Seventy years ago, on June 1, 1941, the most dramatic and violent pogrom in
the Arab Middle East during World War II took place in the Iraqi capital,
Baghdad. Known in Arabic as
<http://grendelreport.posterous.com/the-farhud-the-nazi-arab-massacre-in-bag
hdad> the Farhûd, this devastating pogrom left approximately 150 Jews dead,
hundreds more wounded, and led to the ransacking of nearly 600 Jewish
businesses. The grim events of June 1-2, 1941 were the Iraqi Arab equivalent
of the mass violence on Kristallnacht, which had taken place some two and a
half years earlier across Nazi Germany. The anti-Jewish riots were mainly
led by Iraqi soldiers (bitter and frustrated by their defeat at the hands of
the British Army), some members of the police and young paramilitary gangs,
swiftly followed by an angry Muslim population that went on the rampage in
an orgy of murder and rapine.         

The pogrom struck at what was the most prosperous, prominent and
well-integrated Jewish community in the Middle East – one whose origins went
back more than 2,500 years – long before there was any Arab presence in the
country. The 90,000 Jews of Baghdad, it should be said, played a major role
in the commercial and professional life of the city. However, in the 1930s
they already found themselves confronted by an increasingly virulent
anti-Semitic and anti-Zionist propaganda in the Iraqi press and among
nationalist political groups. This agitation treated the intensely patriotic
Iraqi Jews as an alien, hostile minority who had to be ejected from all the
social, economic and political positions it held in the Iraqi state.

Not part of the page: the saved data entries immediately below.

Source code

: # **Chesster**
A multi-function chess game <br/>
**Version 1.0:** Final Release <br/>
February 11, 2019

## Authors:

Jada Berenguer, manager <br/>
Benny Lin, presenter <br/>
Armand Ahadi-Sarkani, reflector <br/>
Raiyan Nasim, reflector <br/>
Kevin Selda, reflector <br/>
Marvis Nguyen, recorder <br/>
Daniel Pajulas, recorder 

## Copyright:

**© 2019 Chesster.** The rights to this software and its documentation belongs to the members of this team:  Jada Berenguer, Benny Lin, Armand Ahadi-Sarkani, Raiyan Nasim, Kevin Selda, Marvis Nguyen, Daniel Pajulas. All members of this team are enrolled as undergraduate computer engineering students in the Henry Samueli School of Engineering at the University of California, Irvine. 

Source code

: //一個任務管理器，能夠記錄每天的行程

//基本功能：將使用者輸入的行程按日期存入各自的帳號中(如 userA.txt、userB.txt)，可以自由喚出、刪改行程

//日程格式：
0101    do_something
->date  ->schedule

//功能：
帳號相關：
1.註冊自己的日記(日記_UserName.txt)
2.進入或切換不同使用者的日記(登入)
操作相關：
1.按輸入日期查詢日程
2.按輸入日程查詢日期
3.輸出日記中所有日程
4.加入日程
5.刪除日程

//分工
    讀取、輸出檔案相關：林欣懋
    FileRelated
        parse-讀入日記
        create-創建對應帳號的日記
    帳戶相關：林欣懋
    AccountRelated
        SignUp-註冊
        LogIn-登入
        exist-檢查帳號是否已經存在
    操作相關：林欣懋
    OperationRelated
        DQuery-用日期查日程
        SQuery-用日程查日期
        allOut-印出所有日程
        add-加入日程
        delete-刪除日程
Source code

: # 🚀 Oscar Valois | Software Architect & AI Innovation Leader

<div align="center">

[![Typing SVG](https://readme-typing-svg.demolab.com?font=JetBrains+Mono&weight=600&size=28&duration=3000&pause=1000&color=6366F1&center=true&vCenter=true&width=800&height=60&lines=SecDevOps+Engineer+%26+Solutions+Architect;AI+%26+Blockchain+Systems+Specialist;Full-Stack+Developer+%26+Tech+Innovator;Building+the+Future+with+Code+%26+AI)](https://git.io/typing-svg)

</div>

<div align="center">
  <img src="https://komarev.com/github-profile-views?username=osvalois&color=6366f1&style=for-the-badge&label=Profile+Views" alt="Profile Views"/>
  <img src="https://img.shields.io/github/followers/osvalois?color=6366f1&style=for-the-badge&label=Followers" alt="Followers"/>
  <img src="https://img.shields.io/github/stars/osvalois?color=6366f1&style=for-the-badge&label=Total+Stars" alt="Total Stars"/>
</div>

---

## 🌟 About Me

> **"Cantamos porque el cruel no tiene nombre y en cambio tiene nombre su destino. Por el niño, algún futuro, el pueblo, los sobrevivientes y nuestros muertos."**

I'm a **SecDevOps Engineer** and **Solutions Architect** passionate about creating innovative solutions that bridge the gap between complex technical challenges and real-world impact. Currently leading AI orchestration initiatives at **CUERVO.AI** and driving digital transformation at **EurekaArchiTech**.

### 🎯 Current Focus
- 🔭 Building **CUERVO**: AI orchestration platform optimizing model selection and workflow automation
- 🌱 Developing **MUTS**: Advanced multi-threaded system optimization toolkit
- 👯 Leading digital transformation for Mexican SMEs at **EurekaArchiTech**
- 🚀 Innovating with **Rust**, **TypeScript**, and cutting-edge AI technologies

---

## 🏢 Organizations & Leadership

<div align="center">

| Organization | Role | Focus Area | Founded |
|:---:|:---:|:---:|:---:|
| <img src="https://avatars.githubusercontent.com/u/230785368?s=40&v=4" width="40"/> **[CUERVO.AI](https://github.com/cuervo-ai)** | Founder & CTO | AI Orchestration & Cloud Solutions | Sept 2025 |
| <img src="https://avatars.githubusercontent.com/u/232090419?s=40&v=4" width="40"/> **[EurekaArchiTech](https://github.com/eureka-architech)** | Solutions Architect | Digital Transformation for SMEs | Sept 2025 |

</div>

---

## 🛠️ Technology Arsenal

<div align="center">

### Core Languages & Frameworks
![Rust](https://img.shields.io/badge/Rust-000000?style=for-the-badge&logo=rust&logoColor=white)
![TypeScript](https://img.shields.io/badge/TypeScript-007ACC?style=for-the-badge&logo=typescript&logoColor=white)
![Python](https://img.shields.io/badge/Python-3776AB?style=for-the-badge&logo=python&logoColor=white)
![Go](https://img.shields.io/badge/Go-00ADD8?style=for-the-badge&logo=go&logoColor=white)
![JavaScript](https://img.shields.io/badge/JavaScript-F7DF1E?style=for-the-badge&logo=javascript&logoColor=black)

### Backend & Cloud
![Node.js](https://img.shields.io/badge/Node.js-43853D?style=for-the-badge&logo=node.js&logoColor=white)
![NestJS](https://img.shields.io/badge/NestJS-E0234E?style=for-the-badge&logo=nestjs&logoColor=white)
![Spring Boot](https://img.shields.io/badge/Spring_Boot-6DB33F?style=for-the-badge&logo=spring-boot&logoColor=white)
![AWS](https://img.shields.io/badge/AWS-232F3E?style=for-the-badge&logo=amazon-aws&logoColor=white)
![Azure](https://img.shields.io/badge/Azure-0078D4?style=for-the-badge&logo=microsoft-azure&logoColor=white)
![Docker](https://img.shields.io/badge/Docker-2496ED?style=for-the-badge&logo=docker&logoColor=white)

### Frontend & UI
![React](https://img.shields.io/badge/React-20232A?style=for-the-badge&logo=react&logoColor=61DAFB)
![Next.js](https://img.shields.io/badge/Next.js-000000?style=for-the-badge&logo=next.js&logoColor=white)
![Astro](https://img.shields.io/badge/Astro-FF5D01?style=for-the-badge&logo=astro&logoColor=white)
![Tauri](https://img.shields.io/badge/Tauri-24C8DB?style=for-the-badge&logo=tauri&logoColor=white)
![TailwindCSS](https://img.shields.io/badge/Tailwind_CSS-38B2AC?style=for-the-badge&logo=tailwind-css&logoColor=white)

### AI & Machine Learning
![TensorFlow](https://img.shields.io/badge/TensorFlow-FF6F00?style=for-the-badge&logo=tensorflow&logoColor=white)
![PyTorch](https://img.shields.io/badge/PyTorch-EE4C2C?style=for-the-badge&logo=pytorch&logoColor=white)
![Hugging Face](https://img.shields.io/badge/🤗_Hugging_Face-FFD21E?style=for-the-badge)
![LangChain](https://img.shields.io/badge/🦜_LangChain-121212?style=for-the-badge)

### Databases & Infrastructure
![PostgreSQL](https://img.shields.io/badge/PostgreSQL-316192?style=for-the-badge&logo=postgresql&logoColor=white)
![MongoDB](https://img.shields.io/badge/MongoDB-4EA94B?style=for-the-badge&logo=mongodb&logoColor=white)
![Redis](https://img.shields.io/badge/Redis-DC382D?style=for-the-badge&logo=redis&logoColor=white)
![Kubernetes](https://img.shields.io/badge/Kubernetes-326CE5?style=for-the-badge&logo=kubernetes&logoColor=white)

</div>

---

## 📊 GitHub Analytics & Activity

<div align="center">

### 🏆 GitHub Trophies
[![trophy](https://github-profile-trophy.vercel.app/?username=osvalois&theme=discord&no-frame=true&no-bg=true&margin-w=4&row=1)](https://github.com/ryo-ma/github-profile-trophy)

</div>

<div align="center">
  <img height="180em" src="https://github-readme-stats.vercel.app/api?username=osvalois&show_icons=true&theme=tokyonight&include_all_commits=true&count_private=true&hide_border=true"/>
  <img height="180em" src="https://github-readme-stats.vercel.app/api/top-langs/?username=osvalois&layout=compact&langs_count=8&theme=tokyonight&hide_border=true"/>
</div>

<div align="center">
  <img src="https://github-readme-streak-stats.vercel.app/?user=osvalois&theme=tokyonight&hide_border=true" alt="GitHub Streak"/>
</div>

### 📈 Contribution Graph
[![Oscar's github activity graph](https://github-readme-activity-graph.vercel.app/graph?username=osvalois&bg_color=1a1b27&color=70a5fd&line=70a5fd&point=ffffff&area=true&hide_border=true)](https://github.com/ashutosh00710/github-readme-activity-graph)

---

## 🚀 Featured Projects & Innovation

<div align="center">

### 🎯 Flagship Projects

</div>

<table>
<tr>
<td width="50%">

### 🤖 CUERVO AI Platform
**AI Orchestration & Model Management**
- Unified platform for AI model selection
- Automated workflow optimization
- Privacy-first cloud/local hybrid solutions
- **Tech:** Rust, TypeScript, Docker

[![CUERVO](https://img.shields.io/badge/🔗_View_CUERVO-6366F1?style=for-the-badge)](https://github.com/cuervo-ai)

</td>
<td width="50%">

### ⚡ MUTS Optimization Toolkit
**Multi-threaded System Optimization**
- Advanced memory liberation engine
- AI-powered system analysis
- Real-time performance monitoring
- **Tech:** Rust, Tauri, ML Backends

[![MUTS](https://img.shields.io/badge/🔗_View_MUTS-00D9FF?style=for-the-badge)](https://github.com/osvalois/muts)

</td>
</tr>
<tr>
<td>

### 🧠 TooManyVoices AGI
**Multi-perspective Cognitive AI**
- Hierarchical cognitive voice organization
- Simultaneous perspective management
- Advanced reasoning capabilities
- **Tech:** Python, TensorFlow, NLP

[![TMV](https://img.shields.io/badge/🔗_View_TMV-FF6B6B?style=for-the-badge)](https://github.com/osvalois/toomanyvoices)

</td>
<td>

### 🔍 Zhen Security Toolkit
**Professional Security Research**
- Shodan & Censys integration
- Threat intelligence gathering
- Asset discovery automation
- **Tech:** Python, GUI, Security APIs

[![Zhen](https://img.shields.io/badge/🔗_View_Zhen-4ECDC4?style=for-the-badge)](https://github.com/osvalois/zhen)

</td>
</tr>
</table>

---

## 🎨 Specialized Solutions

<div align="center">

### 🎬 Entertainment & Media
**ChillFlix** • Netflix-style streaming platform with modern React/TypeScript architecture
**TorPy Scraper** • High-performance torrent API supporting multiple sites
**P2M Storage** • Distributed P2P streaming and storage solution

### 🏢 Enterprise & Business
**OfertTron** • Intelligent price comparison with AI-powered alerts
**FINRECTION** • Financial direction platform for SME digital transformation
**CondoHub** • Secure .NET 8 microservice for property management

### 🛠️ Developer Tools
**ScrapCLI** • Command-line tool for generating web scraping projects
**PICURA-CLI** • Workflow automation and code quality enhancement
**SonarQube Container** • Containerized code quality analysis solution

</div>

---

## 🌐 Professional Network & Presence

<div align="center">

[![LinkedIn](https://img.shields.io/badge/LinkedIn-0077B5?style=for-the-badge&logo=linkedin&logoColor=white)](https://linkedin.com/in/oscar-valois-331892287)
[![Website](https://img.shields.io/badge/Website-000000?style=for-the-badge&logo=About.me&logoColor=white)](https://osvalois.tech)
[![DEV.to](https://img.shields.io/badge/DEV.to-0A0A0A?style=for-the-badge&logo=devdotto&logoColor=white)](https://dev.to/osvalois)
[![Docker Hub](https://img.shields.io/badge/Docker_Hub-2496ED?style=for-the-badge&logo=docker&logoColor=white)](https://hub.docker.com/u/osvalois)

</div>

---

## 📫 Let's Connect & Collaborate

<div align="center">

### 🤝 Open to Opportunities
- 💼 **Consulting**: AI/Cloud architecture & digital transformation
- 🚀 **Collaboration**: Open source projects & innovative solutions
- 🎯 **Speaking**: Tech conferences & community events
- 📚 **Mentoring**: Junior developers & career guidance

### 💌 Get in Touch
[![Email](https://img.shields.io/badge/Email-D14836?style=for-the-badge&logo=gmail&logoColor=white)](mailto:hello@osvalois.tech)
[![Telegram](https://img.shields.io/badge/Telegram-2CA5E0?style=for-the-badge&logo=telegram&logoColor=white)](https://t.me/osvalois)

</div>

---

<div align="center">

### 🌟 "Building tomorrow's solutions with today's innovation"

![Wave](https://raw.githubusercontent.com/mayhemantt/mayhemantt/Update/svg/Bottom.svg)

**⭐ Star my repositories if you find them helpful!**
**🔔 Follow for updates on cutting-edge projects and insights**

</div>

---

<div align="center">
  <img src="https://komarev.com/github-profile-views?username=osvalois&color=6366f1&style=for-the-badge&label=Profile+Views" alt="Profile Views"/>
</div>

Iraqi Arab nationalists, like their counterparts in Syria, Lebanon,
Palestine and Egypt, had been much influenced in the 1930s by the rise of
Nazi Germany. Hitler’s National Socialism attracted them as a spectacular,
authoritarian model for achieving Iraqi national unity and a wider union of
Arabs in the region. It was no accident that the pro-German ideologue of
pan-Arabism, Sati al-Husri, exerted a major influence on Iraqi education
after arriving in Baghdad in 1921, or that Michel Aflaq, the chief
theoretician of the Iraqi and Syrian Ba’athists had also absorbed German
national-socialist ideas while studying in Paris between 1928-1932. The
Director General of the Iraqi Ministry of Education in the 1930s, Dr. Sami
Shawkat, was another fanatical ideologue, especially active in instilling a
military spirit (resembling the German Nazi model) in Iraqi youth. He also
developed radically anti-Jewish ideas which were heavily indebted to Nazi
anti-Semitism. In a book published in Baghdad in 1939, These Are Our Aims,
Shawkat openly called for the annihilation of the Jews in Iraq, as a
necessary prerequisite for achieving an Iraqi national revival and
fulfilling the country’s ”historical mission” of uniting the Arab nation.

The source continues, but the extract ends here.